**Task item:** Copy all lines below that use the word "theme".
BEGIN Listed records
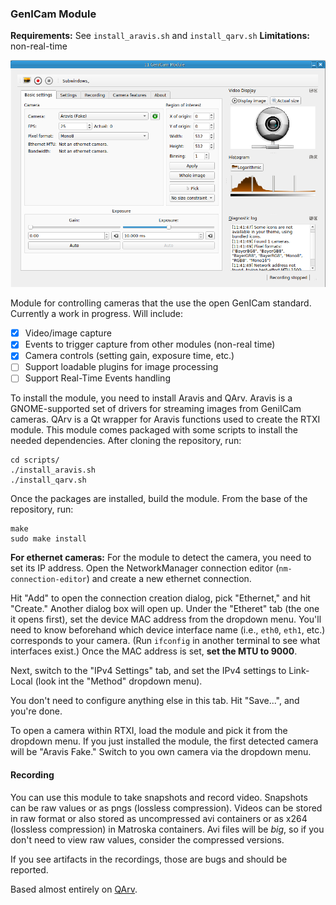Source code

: ### GenICam Module

**Requirements:** See `install_aravis.sh` and `install_qarv.sh`
**Limitations:** non-real-time

![Genicam Camera GUI](genicam-camera.png)

Module for controlling cameras that the use the open GenICam standard.
Currently a work in progress. Will include: 

- [x] Video/image capture
- [x] Events to trigger capture from other modules (non-real time)
- [x] Camera controls (setting gain, exposure time, etc.)
- [ ] Support loadable plugins for image processing
- [ ] Support Real-Time Events handling

To install the module, you need to install Aravis and QArv. Aravis is a
GNOME-supported set of drivers for streaming images from GeniICam cameras.
QArv is a Qt wrapper for Aravis functions used to create the RTXI module. This
module comes packaged with some scripts to install the needed dependencies.
After cloning the repository, run: 

``` 
cd scripts/  
./install_aravis.sh  
./install_qarv.sh  
```

Once the packages are installed, build the module. From the base of the
repository, run: 
``` 
make 
sudo make install 
```

**For ethernet cameras:** For the module to detect the camera, you need to set
its IP address. Open the NetworkManager connection editor
(`nm-connection-editor`) and create a new ethernet connection. 

Hit "Add" to open the connection creation dialog, pick "Ethernet," and hit
"Create." Another dialog box will open up. Under the "Etheret" tab (the one it
opens first), set the device MAC address from the dropdown menu. You'll need to
know beforehand which device interface name (i.e., `eth0`, `eth1`, etc.)
corresponds to your camera. (Run `ifconfig` in another terminal to see
what interfaces exist.) Once the MAC address is set, **set the MTU to 9000**. 

Next, switch to the "IPv4 Settings" tab, and set the IPv4 settings to
Link-Local (look int the "Method" dropdown menu). 

You don't need to configure anything else in this tab. Hit "Save...", and
you're done. 

To open a camera within RTXI, load the module and pick it from the dropdown
menu. If you just installed the module, the first detected camera will be
"Aravis Fake." Switch to you own camera via the dropdown menu. 

#### Recording

You can use this module to take snapshots and record video. Snapshots can be
raw values or as pngs (lossless compression). Videos can be stored in raw
format or also stored as uncompressed avi containers or as x264 (lossless
compression) in Matroska containers. Avi files will be *big*, so if you don't
need to view raw values, consider the compressed versions. 

If you see artifacts in the recordings, those are bugs and should be reported. 


Based almost entirely on [QArv](https://github.com/AD-Vega/qarv). 

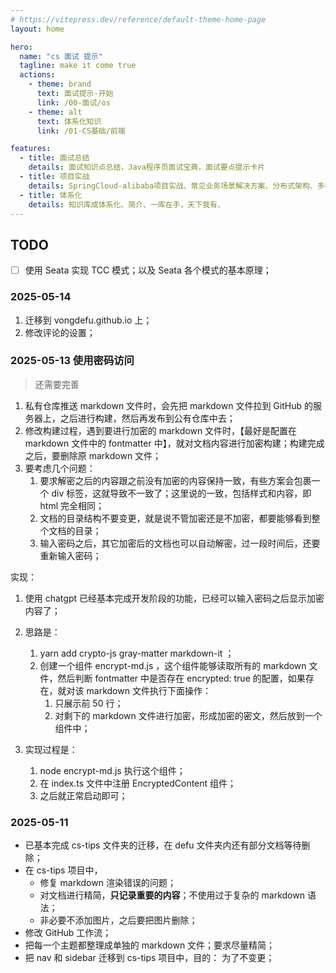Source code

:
 ```yaml
---
# https://vitepress.dev/reference/default-theme-home-page
layout: home

hero:
  name: "cs 面试 提示"
  tagline: make it come true
  actions:
    - theme: brand
      text: 面试提示-开始
      link: /00-面试/os
    - theme: alt
      text: 体系化知识
      link: /01-CS基础/前端

features:
  - title: 面试总结
    details: 面试知识点总结，Java程序员面试宝典，面试要点提示卡片
  - title: 项目实战
    details: SpringCloud-alibaba项目实战、常见业务场景解决方案、分布式架构、多种组件、大型互联网应用实战……
  - title: 体系化
    details: 知识库成体系化、简介、一库在手，天下我有、
---
```


## TODO

- [ ] 使用 Seata 实现 TCC 模式；以及 Seata 各个模式的基本原理；

### 2025-05-14

1. 迁移到 vongdefu.github.io 上；
2. 修改评论的设置；

### 2025-05-13 使用密码访问

> 还需要完善

1. 私有仓库推送 markdown 文件时，会先把 markdown 文件拉到 GitHub 的服务器上，之后进行构建，然后再发布到公有仓库中去；
2. 修改构建过程，遇到要进行加密的 markdown 文件时，【最好是配置在 markdown 文件中的 fontmatter 中】，就对文档内容进行加密构建；构建完成之后，要删除原 markdown 文件；
3. 要考虑几个问题：
   1. 要求解密之后的内容跟之前没有加密的内容保持一致，有些方案会包裹一个 div 标签，这就导致不一致了；这里说的一致，包括样式和内容，即 html 完全相同；
   2. 文档的目录结构不要变更，就是说不管加密还是不加密，都要能够看到整个文档的目录；
   3. 输入密码之后，其它加密后的文档也可以自动解密，过一段时间后，还要重新输入密码；

实现：

1. 使用 chatgpt 已经基本完成开发阶段的功能，已经可以输入密码之后显示加密内容了；
2. 思路是：

   1. yarn add crypto-js gray-matter markdown-it ；
   2. 创建一个组件 encrypt-md.js ，这个组件能够读取所有的 markdown 文件，然后判断 fontmatter 中是否存在 encrypted: true 的配置，如果存在，就对该 markdown 文件执行下面操作：
      1. 只展示前 50 行；
      2. 对剩下的 markdown 文件进行加密，形成加密的密文，然后放到一个<EncryptedContent /> 组件中；

3. 实现过程是：

   1. node encrypt-md.js 执行这个组件；
   2. 在 index.ts 文件中注册 EncryptedContent 组件；
   3. 之后就正常启动即可；

### 2025-05-11

- 已基本完成 cs-tips 文件夹的迁移，在 defu 文件夹内还有部分文档等待删除；
- 在 cs-tips 项目中，
  - 修复 markdown 渲染错误的问题；
  - 对文档进行精简，**只记录重要的内容**；不使用过于复杂的 markdown 语法；
  - 非必要不添加图片，之后要把图片删除；
- 修改 GitHub 工作流；
- 把每一个主题都整理成单独的 markdown 文件；要求尽量精简；
- 把 nav 和 sidebar 迁移到 cs-tips 项目中，目的： 为了不变更；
END Listed records
**Written answer:**
# https://vitepress.dev/reference/default-theme-home-page
    - theme: brand
    - theme: alt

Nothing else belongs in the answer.